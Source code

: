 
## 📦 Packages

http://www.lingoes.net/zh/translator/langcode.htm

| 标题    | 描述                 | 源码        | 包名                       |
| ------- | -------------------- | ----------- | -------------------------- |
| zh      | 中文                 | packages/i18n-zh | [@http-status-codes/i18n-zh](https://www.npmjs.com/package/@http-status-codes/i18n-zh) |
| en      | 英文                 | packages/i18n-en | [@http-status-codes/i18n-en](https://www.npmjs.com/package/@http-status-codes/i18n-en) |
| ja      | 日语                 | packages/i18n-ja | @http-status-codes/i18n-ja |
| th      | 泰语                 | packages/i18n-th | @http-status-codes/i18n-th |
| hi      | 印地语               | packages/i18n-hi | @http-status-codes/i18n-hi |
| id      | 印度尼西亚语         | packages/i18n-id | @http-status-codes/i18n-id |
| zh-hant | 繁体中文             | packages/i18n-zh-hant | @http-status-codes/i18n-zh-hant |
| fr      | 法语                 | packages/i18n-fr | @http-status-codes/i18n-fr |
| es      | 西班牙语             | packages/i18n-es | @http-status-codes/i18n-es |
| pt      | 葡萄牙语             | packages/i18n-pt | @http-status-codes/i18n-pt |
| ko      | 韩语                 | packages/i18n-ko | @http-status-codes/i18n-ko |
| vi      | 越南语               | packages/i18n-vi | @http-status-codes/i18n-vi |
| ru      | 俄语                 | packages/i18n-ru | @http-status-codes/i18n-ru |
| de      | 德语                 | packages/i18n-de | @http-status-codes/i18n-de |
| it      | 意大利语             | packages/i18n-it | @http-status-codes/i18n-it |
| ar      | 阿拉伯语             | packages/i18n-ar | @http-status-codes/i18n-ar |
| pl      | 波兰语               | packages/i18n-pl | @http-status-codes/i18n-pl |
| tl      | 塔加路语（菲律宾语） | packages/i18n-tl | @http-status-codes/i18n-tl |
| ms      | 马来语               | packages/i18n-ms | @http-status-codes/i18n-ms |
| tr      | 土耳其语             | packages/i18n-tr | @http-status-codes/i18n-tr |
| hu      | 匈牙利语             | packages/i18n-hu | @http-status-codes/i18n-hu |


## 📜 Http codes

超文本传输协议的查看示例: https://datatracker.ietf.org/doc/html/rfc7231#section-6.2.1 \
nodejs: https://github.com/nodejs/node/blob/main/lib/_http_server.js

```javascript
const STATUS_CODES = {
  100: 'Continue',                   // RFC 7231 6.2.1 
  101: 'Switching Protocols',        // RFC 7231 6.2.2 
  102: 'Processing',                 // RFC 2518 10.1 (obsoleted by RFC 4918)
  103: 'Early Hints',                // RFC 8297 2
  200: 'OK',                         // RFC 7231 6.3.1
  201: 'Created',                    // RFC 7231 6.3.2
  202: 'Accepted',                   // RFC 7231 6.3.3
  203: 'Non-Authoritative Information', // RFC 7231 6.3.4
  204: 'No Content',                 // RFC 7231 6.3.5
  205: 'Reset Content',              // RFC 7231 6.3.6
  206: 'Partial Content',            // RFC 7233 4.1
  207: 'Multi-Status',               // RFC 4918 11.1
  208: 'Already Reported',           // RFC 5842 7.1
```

———

__Task objective__: Reproduce each of the records word for word.

__Expected output__:
Source code

: 
## 📦 Packages

http://www.lingoes.net/zh/translator/langcode.htm

| 标题    | 描述                 | 源码        | 包名                       |
| ------- | -------------------- | ----------- | -------------------------- |
| zh      | 中文                 | packages/i18n-zh | [@http-status-codes/i18n-zh](https://www.npmjs.com/package/@http-status-codes/i18n-zh) |
| en      | 英文                 | packages/i18n-en | [@http-status-codes/i18n-en](https://www.npmjs.com/package/@http-status-codes/i18n-en) |
| ja      | 日语                 | packages/i18n-ja | @http-status-codes/i18n-ja |
| th      | 泰语                 | packages/i18n-th | @http-status-codes/i18n-th |
| hi      | 印地语               | packages/i18n-hi | @http-status-codes/i18n-hi |
| id      | 印度尼西亚语         | packages/i18n-id | @http-status-codes/i18n-id |
| zh-hant | 繁体中文             | packages/i18n-zh-hant | @http-status-codes/i18n-zh-hant |
| fr      | 法语                 | packages/i18n-fr | @http-status-codes/i18n-fr |
| es      | 西班牙语             | packages/i18n-es | @http-status-codes/i18n-es |
| pt      | 葡萄牙语             | packages/i18n-pt | @http-status-codes/i18n-pt |
| ko      | 韩语                 | packages/i18n-ko | @http-status-codes/i18n-ko |
| vi      | 越南语               | packages/i18n-vi | @http-status-codes/i18n-vi |
| ru      | 俄语                 | packages/i18n-ru | @http-status-codes/i18n-ru |
| de      | 德语                 | packages/i18n-de | @http-status-codes/i18n-de |
| it      | 意大利语             | packages/i18n-it | @http-status-codes/i18n-it |
| ar      | 阿拉伯语             | packages/i18n-ar | @http-status-codes/i18n-ar |
| pl      | 波兰语               | packages/i18n-pl | @http-status-codes/i18n-pl |
| tl      | 塔加路语（菲律宾语） | packages/i18n-tl | @http-status-codes/i18n-tl |
| ms      | 马来语               | packages/i18n-ms | @http-status-codes/i18n-ms |
| tr      | 土耳其语             | packages/i18n-tr | @http-status-codes/i18n-tr |
| hu      | 匈牙利语             | packages/i18n-hu | @http-status-codes/i18n-hu |


## 📜 Http codes

超文本传输协议的查看示例: https://datatracker.ietf.org/doc/html/rfc7231#section-6.2.1 \
nodejs: https://github.com/nodejs/node/blob/main/lib/_http_server.js

```javascript
const STATUS_CODES = {
  100: 'Continue',                   // RFC 7231 6.2.1 
  101: 'Switching Protocols',        // RFC 7231 6.2.2 
  102: 'Processing',                 // RFC 2518 10.1 (obsoleted by RFC 4918)
  103: 'Early Hints',                // RFC 8297 2
  200: 'OK',                         // RFC 7231 6.3.1
  201: 'Created',                    // RFC 7231 6.3.2
  202: 'Accepted',                   // RFC 7231 6.3.3
  203: 'Non-Authoritative Information', // RFC 7231 6.3.4
  204: 'No Content',                 // RFC 7231 6.3.5
  205: 'Reset Content',              // RFC 7231 6.3.6
  206: 'Partial Content',            // RFC 7233 4.1
  207: 'Multi-Status',               // RFC 4918 11.1
  208: 'Already Reported',           // RFC 5842 7.1
```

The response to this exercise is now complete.